**Data records**
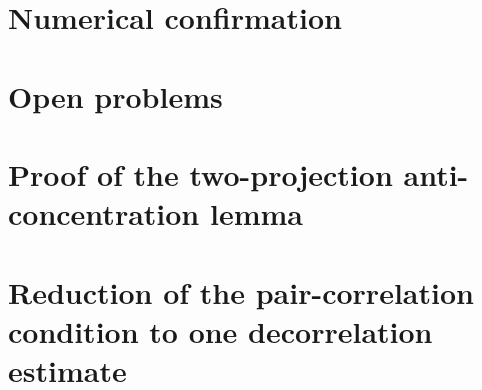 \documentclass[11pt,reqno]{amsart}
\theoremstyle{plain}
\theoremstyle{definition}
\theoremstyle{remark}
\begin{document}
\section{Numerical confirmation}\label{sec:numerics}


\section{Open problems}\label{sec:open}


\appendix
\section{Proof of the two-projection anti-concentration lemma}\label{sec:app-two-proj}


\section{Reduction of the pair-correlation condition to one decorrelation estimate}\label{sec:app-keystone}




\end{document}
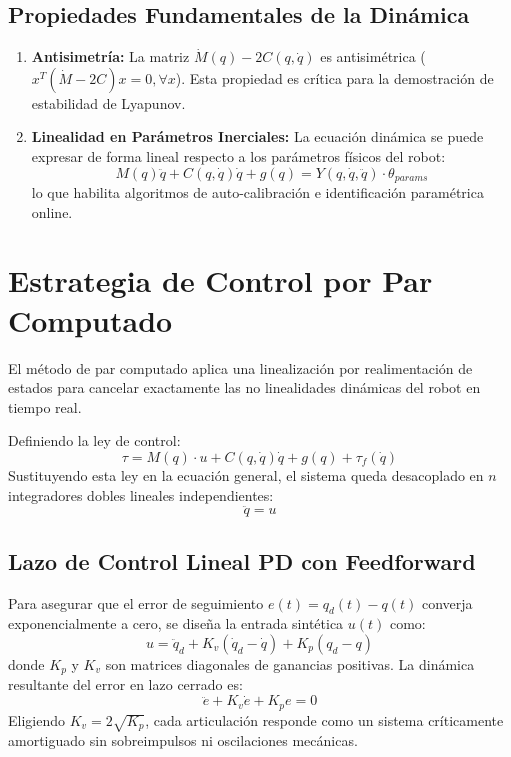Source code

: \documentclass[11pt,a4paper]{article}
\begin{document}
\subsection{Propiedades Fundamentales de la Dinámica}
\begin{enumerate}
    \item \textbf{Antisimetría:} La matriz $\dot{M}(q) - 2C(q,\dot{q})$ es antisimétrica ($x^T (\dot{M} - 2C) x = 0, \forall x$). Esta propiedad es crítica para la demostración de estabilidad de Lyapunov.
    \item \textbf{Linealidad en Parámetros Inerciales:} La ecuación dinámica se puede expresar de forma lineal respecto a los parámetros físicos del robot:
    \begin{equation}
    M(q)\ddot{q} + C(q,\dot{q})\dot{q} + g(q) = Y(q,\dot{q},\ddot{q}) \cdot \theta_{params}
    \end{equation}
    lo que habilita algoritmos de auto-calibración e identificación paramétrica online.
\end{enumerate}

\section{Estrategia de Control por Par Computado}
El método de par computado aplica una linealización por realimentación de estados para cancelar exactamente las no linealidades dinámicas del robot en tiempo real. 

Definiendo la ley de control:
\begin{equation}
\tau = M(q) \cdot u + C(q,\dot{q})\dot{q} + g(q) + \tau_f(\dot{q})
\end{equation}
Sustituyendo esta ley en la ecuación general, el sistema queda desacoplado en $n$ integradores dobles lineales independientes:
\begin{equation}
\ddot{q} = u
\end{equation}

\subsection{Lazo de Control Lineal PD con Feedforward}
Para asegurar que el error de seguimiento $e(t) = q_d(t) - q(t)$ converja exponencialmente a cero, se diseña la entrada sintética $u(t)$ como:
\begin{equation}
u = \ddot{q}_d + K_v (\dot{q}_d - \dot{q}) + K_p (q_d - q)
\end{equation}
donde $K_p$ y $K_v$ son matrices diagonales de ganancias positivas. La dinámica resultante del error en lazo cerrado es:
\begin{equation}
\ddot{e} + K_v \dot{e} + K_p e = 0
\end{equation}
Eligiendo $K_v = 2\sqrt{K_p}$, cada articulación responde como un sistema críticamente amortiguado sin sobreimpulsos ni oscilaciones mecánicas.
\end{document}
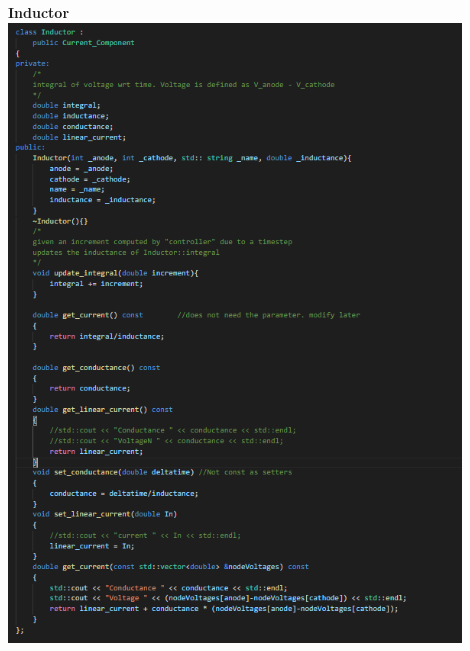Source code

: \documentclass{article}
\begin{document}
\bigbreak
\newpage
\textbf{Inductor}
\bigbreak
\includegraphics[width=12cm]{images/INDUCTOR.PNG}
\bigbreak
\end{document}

**What the exercise asks**
In the entries above, find each line that includes the string "error" and copy it.

**Answer box**
Para asegurar que el error de seguimiento $e(t) = q_d(t) - q(t)$ converja exponencialmente a cero, se diseña la entrada sintética $u(t)$ como:
donde $K_p$ y $K_v$ son matrices diagonales de ganancias positivas. La dinámica resultante del error en lazo cerrado es:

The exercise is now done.